The Uptime Institute, Inc.® (The Institute) developed a tiered classification approach to site infrastructure functionality that addresses the need for a common benchmarking standard. The Institute’s system has been in practice for 10 years. It includes actual measured availability figures for site availability ranging from 99.67% to more than 99.99%. It is important to note that this range of availability is substantially less than the current Information Technology (IT) expectations for Five Nines, which leads to the conclusion that site availability gates overall IT availability.Over the last 40 years, data center infrastructure designs have evolved through at least four distinct stages, which are captured in The Institute’s classification system. Tier I first appeared in the early 1960s, Tier II in the 1970s, Tier III in the late 1980s and early ’90s, and Tier IV in 1994 with the United Parcel Service Windward project, which was the first site to assume the availability of dual-powered computer equipment. The Institute participated in the development of Tier III concepts and pioneered the creation of Tier IV.

Back to top

Invention of Tier IV was made possible by Ken Brill, Executive Director of The Institute, who, in 1991, envisioned a future when all computer hardware would come with dual power inputs (US Patent 6,150,736). During construction of the $50 million Windward project, United Parcel Service worked with IBM and other computer hardware manufacturers to provide dual-powered computer hardware. The significance of Mr. Brill’s insight has subsequently been confirmed by billions of dollars in site infrastructure investment.
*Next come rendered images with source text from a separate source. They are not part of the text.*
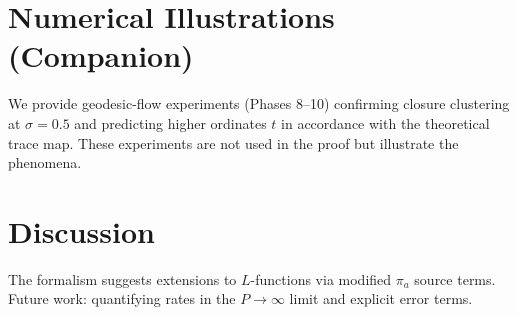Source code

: \documentclass[11pt]{article}
\begin{document}
\section{Numerical Illustrations (Companion)}
We provide geodesic-flow experiments (Phases 8–10) confirming closure clustering at $\sigma=0.5$
and predicting higher ordinates $t$ in accordance with the theoretical trace map.
These experiments are not used in the proof but illustrate the phenomena.

\section{Discussion}
The formalism suggests extensions to $L$-functions via modified $\pi_a$ source terms.
Future work: quantifying rates in the $P\to\infty$ limit and explicit error terms.



\end{document}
Dual-power technology requires at least two completely independent electrical systems. These dual systems supply power via diverse power paths to the computer load, by effectively moving the last point of electrical redundancy from the Uninterruptible Power Supply (UPS) system downstream to a point inside the computer hardware itself. Mr. Brill’s intuitive conclusion has since been confirmed by The Institute’s research that has determined that 98% of all site infrastructure failures occur between the UPS and the computer load. Since completion of the Windward project in 1994, System plus Systemsm (S+S) Tier IV electrical designs have become common and the number of computer hardware projects with dual inputs has grown.

The advent of dual-powered computer hardware in tandem with Tier IV electrical infrastructure is an example of site infrastructure design and computer hardware design simultaneously achieving higher availability. Even with the significant improvements in computer hardware design made over the past 10 years, many data centers constructed in the last five years–and even today claim Tier IV functionality, but actually deliver only Tier I, II, or III–are falling behind in their capability to match the availability required by the information technology they support. The purpose of this paper is to outline what functionality and attributes are required for the different tier levels.

Defining the Tiers
The tier classification system involves several definitions. A site that can sustain at least one unplanned, worst-case infrastructure failure with no critical load impact is considered fault tolerant. A site that is able to perform planned site infrastructure activity without shutting down critical load is considered concurrently maintainable (fault tolerance level may be reduced during concurrent maintenance). It is important to remember that a typical data center site is composed of at least 20 major mechanical, electrical, fire protection, security and other systems, each of which has additional subsystems and components. All of these must be concurrently maintainable and/or fault tolerant for the site to meet the requirement of fault tolerant and/or concurrently maintainable.

Back to top

Some sites built with fault-tolerant S+S electrical concepts failed to incorporate the mechanical analogy, which involves dual mechanical systems. Such sites are classified Tier IV electrically, but only achieve a Tier III mechanically. Another common mistake is only looking at first level failures and not the subsequent failures that will sometimes be triggered by the first failure.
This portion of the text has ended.